▸ Work to be completed:
The entries are to be reproduced word for word, with all images left out.

▸ Data extracted from a collection:
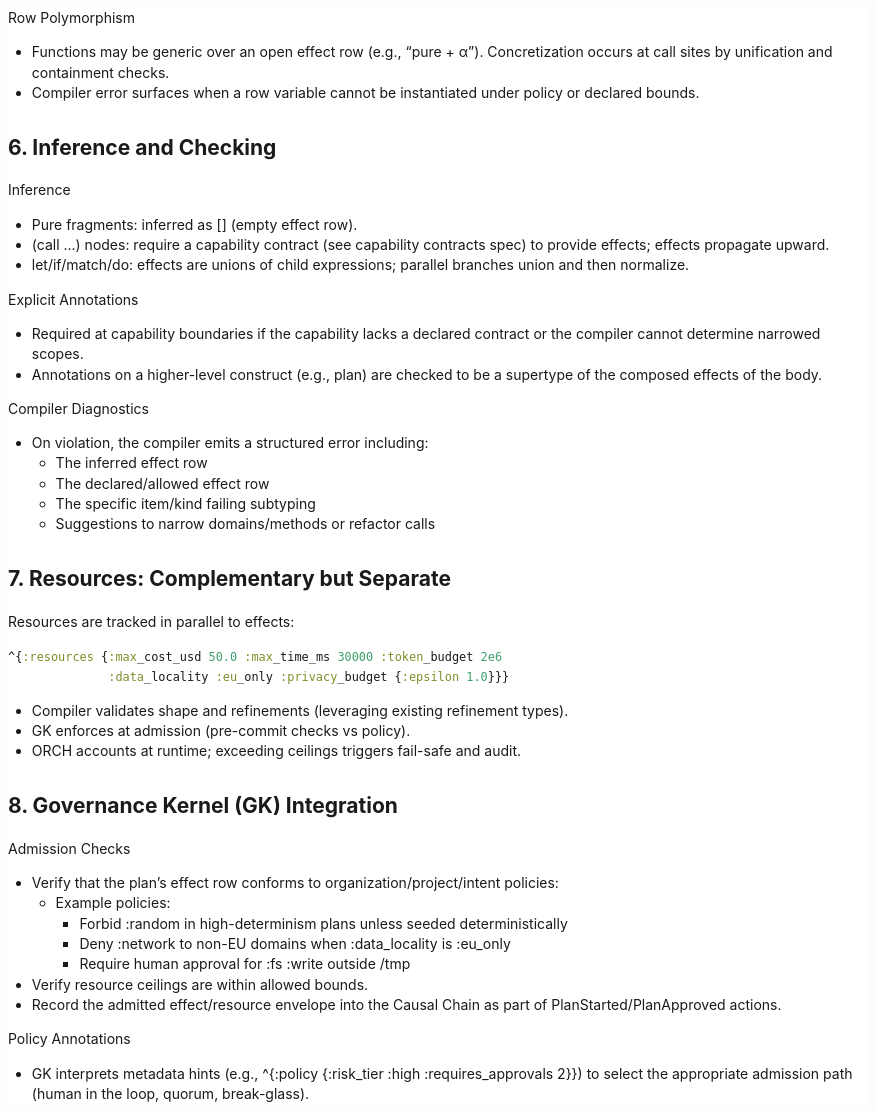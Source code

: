 Row Polymorphism
- Functions may be generic over an open effect row (e.g., “pure + α”). Concretization occurs at call sites by unification and containment checks.
- Compiler error surfaces when a row variable cannot be instantiated under policy or declared bounds.

## 6. Inference and Checking

Inference
- Pure fragments: inferred as [] (empty effect row).
- (call ...) nodes: require a capability contract (see capability contracts spec) to provide effects; effects propagate upward.
- let/if/match/do: effects are unions of child expressions; parallel branches union and then normalize.

Explicit Annotations
- Required at capability boundaries if the capability lacks a declared contract or the compiler cannot determine narrowed scopes.
- Annotations on a higher-level construct (e.g., plan) are checked to be a supertype of the composed effects of the body.

Compiler Diagnostics
- On violation, the compiler emits a structured error including:
  - The inferred effect row
  - The declared/allowed effect row
  - The specific item/kind failing subtyping
  - Suggestions to narrow domains/methods or refactor calls

## 7. Resources: Complementary but Separate

Resources are tracked in parallel to effects:
```clojure
^{:resources {:max_cost_usd 50.0 :max_time_ms 30000 :token_budget 2e6
              :data_locality :eu_only :privacy_budget {:epsilon 1.0}}}
```
- Compiler validates shape and refinements (leveraging existing refinement types).
- GK enforces at admission (pre-commit checks vs policy).
- ORCH accounts at runtime; exceeding ceilings triggers fail-safe and audit.

## 8. Governance Kernel (GK) Integration

Admission Checks
- Verify that the plan’s effect row conforms to organization/project/intent policies:
  - Example policies:
    - Forbid :random in high-determinism plans unless seeded deterministically
    - Deny :network to non-EU domains when :data_locality is :eu_only
    - Require human approval for :fs :write outside /tmp
- Verify resource ceilings are within allowed bounds.
- Record the admitted effect/resource envelope into the Causal Chain as part of PlanStarted/PlanApproved actions.

Policy Annotations
- GK interprets metadata hints (e.g., ^{:policy {:risk_tier :high :requires_approvals 2}}) to select the appropriate admission path (human in the loop, quorum, break-glass).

▸ Reply:
Source code

: Row Polymorphism
- Functions may be generic over an open effect row (e.g., “pure + α”). Concretization occurs at call sites by unification and containment checks.
- Compiler error surfaces when a row variable cannot be instantiated under policy or declared bounds.

## 6. Inference and Checking

Inference
- Pure fragments: inferred as [] (empty effect row).
- (call ...) nodes: require a capability contract (see capability contracts spec) to provide effects; effects propagate upward.
- let/if/match/do: effects are unions of child expressions; parallel branches union and then normalize.

Explicit Annotations
- Required at capability boundaries if the capability lacks a declared contract or the compiler cannot determine narrowed scopes.
- Annotations on a higher-level construct (e.g., plan) are checked to be a supertype of the composed effects of the body.

Compiler Diagnostics
- On violation, the compiler emits a structured error including:
  - The inferred effect row
  - The declared/allowed effect row
  - The specific item/kind failing subtyping
  - Suggestions to narrow domains/methods or refactor calls

## 7. Resources: Complementary but Separate

Resources are tracked in parallel to effects:
```clojure
^{:resources {:max_cost_usd 50.0 :max_time_ms 30000 :token_budget 2e6
              :data_locality :eu_only :privacy_budget {:epsilon 1.0}}}
```
- Compiler validates shape and refinements (leveraging existing refinement types).
- GK enforces at admission (pre-commit checks vs policy).
- ORCH accounts at runtime; exceeding ceilings triggers fail-safe and audit.

## 8. Governance Kernel (GK) Integration

Admission Checks
- Verify that the plan’s effect row conforms to organization/project/intent policies:
  - Example policies:
    - Forbid :random in high-determinism plans unless seeded deterministically
    - Deny :network to non-EU domains when :data_locality is :eu_only
    - Require human approval for :fs :write outside /tmp
- Verify resource ceilings are within allowed bounds.
- Record the admitted effect/resource envelope into the Causal Chain as part of PlanStarted/PlanApproved actions.

Policy Annotations
- GK interprets metadata hints (e.g., ^{:policy {:risk_tier :high :requires_approvals 2}}) to select the appropriate admission path (human in the loop, quorum, break-glass).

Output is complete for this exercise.